Appenzeller, which hails from the Appenzellerland region of northeast Switzerland, is often described as the tastiest of Swiss cheeses.
Wildwood, which hails from St. Marys in southwest Ontario, is certainly the tastiest of the Swiss or Alpine cheese produced by Stonetown Artisan Cheese.
“A true taste of the Swiss Alps, creamy and herbaceous, reminiscent of Appenzeller,” that’s how Wendy Furtenbacher, who looks after marketing and business development for Stonetown, describes Wildwood.
“It has a silky texture and flavours of brown butter and nuts,” says Tammy Miller, owner of Country Cheese Company in Ajax, my neighbourhood cheese shop, where I sourced the wedge shown in the video.
Me, I only have three words for Wildwood: delicious, delicious, delicious.
The cheese, named after the Wildwood Dam in St. Marys, is rich and creamy on the palate with a nice balance of salt. It’s really quite unique in taste and appearance.
Not only does Wildwood have a distinctive flavour, it also has a rustic and appealing appearance. The dark aromatic rind gives the cheese a contrasting texture to the interior and generates aromas typically associated with washed-rind cheeses.

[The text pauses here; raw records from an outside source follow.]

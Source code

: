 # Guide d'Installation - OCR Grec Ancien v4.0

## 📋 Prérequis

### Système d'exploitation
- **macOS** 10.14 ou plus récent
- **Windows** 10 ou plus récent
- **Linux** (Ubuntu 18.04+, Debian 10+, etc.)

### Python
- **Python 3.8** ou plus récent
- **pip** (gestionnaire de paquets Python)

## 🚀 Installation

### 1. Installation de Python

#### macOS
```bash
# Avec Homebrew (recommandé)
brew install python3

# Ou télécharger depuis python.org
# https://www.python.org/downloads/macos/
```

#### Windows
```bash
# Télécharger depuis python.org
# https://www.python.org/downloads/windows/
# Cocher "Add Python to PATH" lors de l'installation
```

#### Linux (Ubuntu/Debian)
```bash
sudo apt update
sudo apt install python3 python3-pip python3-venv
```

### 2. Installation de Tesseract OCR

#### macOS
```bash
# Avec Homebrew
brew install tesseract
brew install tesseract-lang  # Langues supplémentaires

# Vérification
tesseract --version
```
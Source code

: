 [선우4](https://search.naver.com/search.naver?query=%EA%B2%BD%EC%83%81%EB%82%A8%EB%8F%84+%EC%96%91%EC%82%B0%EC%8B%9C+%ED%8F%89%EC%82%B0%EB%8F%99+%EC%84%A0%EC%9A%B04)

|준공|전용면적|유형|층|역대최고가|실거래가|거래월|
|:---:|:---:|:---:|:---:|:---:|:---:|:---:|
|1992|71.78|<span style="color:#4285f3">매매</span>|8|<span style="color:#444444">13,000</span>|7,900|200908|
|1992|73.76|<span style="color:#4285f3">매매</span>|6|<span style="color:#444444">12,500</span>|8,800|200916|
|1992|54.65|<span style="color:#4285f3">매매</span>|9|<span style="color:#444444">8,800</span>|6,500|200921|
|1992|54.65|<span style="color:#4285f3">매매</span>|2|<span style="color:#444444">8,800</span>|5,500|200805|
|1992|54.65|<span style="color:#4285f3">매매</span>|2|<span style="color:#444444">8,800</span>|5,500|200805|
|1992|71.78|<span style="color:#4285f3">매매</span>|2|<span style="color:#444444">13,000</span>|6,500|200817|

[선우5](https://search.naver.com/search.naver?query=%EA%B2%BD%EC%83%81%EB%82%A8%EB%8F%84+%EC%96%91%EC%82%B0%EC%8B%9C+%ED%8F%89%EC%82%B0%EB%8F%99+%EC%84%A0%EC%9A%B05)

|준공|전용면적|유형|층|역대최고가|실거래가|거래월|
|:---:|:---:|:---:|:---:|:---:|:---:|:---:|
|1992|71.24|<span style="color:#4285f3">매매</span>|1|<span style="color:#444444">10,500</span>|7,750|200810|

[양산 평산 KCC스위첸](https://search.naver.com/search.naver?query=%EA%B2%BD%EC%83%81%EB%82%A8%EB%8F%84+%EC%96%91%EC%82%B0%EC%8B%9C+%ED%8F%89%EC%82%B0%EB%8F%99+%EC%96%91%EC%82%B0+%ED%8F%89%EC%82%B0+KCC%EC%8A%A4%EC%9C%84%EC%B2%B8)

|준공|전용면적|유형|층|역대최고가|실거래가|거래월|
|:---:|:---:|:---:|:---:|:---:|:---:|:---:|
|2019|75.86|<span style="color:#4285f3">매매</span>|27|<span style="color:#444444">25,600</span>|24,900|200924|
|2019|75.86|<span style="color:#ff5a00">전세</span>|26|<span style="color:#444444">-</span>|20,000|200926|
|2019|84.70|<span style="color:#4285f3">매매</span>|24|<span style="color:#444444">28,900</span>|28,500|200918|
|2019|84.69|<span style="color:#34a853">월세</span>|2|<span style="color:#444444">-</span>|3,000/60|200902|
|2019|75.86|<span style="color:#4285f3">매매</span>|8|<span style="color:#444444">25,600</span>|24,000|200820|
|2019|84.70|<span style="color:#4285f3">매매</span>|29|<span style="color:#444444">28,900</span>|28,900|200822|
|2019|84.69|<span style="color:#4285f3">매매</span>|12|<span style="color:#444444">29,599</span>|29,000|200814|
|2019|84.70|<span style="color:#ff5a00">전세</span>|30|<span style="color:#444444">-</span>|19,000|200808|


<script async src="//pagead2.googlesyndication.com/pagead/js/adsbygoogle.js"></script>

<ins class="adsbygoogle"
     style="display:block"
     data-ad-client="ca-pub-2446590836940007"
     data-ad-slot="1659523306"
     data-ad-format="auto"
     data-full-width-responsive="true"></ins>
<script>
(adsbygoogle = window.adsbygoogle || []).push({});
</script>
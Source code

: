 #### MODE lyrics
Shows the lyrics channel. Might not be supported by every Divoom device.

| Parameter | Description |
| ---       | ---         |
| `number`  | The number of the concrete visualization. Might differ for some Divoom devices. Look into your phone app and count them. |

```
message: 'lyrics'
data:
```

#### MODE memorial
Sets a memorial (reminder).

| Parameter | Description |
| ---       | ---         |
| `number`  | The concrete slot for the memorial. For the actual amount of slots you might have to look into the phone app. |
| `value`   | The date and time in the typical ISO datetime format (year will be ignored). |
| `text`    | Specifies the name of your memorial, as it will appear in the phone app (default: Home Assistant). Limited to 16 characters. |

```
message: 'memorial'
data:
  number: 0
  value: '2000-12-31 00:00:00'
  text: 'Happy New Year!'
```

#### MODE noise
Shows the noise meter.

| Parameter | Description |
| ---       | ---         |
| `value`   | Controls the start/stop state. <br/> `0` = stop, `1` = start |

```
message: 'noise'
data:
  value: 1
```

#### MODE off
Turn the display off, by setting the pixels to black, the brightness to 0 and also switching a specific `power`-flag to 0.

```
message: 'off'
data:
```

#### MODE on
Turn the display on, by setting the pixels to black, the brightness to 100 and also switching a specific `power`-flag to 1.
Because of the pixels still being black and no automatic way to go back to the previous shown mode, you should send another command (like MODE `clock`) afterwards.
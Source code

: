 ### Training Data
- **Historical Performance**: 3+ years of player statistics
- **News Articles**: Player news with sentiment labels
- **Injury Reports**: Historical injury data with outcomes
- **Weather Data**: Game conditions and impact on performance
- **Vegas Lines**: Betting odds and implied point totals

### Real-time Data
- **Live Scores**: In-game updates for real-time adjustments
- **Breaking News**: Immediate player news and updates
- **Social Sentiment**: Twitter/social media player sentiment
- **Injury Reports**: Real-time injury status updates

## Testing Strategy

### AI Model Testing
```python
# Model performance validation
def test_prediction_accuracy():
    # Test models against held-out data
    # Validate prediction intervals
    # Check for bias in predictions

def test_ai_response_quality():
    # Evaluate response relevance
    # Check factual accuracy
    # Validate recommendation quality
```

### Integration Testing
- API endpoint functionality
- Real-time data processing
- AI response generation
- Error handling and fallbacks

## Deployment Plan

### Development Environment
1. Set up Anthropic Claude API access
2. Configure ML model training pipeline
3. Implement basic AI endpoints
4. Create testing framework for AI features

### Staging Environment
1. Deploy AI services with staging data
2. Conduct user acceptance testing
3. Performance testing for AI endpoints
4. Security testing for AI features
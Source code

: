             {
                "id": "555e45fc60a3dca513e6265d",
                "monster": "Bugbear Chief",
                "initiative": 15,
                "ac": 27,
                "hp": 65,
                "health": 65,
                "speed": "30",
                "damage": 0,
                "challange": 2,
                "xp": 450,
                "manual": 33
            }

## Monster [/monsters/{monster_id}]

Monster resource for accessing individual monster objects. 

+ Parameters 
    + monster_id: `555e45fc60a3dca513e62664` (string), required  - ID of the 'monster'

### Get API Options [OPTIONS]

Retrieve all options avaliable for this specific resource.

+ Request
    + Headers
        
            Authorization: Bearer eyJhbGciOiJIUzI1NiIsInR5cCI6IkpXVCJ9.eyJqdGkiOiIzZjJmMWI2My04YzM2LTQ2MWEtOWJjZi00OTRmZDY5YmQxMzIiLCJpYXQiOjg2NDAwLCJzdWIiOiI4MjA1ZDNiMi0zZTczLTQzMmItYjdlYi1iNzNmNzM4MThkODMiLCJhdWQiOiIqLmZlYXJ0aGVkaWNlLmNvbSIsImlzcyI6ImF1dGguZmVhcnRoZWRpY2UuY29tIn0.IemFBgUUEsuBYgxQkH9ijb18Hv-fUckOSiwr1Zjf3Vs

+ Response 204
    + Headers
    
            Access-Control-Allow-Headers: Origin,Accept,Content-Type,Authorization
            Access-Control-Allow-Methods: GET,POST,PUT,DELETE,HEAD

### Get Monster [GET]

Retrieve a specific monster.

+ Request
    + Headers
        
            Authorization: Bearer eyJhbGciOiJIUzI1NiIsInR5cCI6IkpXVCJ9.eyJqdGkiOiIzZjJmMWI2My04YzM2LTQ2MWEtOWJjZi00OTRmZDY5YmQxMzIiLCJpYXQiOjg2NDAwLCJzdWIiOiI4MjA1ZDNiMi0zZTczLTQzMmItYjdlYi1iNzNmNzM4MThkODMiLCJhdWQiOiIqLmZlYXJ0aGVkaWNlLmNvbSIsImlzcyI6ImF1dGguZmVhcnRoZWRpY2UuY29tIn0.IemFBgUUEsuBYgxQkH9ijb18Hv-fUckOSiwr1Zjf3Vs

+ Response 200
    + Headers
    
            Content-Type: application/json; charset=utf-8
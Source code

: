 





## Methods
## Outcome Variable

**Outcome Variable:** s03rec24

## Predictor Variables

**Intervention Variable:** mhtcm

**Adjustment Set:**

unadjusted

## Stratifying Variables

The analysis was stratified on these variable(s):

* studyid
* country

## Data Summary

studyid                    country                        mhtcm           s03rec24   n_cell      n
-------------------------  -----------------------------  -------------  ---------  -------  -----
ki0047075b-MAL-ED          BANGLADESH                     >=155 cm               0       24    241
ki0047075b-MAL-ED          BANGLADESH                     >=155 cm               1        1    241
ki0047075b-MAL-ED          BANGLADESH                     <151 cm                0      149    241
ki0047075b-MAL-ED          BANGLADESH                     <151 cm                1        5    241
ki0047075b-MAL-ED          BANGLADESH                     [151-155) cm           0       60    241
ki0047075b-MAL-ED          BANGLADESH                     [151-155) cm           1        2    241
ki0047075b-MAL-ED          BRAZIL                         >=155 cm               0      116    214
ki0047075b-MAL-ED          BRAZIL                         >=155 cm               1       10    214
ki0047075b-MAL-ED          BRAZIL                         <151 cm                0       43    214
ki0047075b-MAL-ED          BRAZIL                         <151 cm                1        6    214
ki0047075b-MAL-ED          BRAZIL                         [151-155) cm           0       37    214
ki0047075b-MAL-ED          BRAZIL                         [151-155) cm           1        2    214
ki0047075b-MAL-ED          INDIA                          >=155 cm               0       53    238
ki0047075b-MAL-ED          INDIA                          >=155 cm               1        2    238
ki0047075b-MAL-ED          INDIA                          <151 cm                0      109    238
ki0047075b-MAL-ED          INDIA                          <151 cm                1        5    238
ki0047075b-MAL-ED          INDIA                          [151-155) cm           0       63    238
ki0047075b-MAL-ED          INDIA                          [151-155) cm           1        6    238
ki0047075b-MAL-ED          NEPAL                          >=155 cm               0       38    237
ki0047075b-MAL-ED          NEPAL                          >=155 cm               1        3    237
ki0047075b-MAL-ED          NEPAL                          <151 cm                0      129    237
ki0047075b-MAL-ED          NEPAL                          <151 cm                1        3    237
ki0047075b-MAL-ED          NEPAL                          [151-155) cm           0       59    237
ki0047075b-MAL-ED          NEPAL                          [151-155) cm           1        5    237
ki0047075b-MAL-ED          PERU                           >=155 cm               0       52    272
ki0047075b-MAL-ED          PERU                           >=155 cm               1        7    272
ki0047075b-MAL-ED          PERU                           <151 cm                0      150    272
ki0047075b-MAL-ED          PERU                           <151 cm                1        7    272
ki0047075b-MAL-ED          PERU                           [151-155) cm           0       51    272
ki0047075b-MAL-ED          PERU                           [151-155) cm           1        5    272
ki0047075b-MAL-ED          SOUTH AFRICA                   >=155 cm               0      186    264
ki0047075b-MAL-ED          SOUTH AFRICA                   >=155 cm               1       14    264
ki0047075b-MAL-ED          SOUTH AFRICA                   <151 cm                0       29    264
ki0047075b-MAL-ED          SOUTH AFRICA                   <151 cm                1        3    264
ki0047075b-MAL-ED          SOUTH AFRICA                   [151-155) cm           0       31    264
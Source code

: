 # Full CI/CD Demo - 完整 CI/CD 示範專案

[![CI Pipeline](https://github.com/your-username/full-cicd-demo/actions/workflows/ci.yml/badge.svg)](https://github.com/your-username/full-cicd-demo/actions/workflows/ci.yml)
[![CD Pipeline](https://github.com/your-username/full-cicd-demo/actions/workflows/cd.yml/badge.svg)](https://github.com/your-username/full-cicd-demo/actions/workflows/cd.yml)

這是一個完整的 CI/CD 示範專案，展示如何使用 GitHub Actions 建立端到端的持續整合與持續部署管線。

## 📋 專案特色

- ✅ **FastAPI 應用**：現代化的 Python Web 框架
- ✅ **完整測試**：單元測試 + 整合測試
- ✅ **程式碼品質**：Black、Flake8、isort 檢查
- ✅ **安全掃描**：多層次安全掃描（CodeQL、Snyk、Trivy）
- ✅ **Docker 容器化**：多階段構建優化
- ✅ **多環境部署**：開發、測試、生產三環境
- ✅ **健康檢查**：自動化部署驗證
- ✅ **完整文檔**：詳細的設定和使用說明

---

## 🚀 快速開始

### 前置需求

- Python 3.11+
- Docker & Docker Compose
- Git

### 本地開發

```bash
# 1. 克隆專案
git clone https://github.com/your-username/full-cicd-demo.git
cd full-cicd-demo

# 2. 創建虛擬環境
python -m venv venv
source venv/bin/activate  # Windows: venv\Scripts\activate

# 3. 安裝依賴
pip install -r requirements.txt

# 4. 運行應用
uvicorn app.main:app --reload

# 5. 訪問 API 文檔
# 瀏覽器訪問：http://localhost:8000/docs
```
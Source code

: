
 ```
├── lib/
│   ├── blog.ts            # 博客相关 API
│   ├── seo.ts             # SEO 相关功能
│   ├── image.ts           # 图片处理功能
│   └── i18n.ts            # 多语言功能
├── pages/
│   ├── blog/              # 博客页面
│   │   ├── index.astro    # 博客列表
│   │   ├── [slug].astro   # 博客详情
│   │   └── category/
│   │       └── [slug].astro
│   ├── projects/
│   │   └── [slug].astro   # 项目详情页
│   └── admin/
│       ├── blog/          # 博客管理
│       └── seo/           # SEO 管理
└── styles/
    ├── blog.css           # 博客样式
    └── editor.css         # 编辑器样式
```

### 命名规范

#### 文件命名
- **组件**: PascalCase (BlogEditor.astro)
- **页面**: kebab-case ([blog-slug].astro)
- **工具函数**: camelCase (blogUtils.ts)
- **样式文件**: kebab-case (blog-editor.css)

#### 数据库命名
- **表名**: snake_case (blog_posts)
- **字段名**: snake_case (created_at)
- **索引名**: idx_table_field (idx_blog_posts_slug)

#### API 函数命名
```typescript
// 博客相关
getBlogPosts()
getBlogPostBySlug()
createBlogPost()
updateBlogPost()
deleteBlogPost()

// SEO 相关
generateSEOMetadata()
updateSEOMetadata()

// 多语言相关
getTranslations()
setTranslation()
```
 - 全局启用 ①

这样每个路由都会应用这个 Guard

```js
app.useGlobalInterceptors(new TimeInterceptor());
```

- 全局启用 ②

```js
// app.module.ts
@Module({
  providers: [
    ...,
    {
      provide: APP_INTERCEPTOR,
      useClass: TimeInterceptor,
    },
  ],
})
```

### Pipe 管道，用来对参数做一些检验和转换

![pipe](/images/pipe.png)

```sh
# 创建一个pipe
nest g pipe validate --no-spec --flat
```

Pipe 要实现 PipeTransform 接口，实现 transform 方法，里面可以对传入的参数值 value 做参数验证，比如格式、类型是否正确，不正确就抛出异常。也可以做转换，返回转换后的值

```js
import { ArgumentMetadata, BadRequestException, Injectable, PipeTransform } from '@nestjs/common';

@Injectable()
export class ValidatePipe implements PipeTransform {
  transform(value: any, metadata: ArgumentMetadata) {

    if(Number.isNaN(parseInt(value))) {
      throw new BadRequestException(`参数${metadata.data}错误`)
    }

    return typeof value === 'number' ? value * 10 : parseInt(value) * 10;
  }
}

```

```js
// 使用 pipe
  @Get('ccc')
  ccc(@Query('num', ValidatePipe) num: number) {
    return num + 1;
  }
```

Wildwood tastes excellent in sandwiches or on a cheese platter with fruits, dried meat and bread. It also melts well and and can used in grilled cheese sandwiches, or to make an easy cheesy quesadilla for a quick lunch.
Tammy Miller recommends serving Wildwood with a cherry jam like Provisions Montmorency Cherry and Merlot Wine Jam.
Wildwood pairs well with red wine.
Aged 12 months. Ingredients: Unpasteurized milk, salt, rennet, bacterial culture.
Wildwood has won many awards, most recently being named Grand Champion at the 2023 SIAL International Cheese Competition.
Cheesemakers Jolanda and Hans Weber came to Canada in 1996 from their native Switzerland, with three children in tow, to begin a new life in St. Marys on their own dairy farm.
“Having previously worked in the Swiss Alps, it was always our dream to produce delicious, high quality cheese reminiscent of the renowned Swiss mountains and made from our own milk,” the Webers explain. “With a profound commitment to creating cheese of the highest quality, and the support of our family, as well as Ramon Eberle, a Master Cheesemaker from Switzerland, our humble dream became a reality.”
Fresh milk comes from 250 Holstein cows—who sleep on beach sand all year round. Two sons, together with their families, look after the cows while Jolanda and Hans handcraft the farmstead cheese: “In order to obtain a great taste, the milk is unpasteurized and has no additives. This ensures the cheese is pure and natural.”
The milk is thermized, which means its heated to reduce spoilage bacteria with minimum collateral heat damage to milk components. Artisan cheesemakers prefer thermization to pasteurization as the former does not cause changes in flavour.
Wendy Furtenbacher Madonna, a certified cheese professional widely known in a cheese circles as Curdy Girl, regularly samples Stonetown cheeses in Toronto-area supermarkets and cheese shops. Next week she’ll be sampling at Queensway Sobeys and the following week at Todmorden Sobeys, followed by Pantry Fine Cheese on Gerrard Street in Toronto. Details are generally posted on her Facebook page.
She also represents Mountainoak Cheese of New Hamburg, Ontario.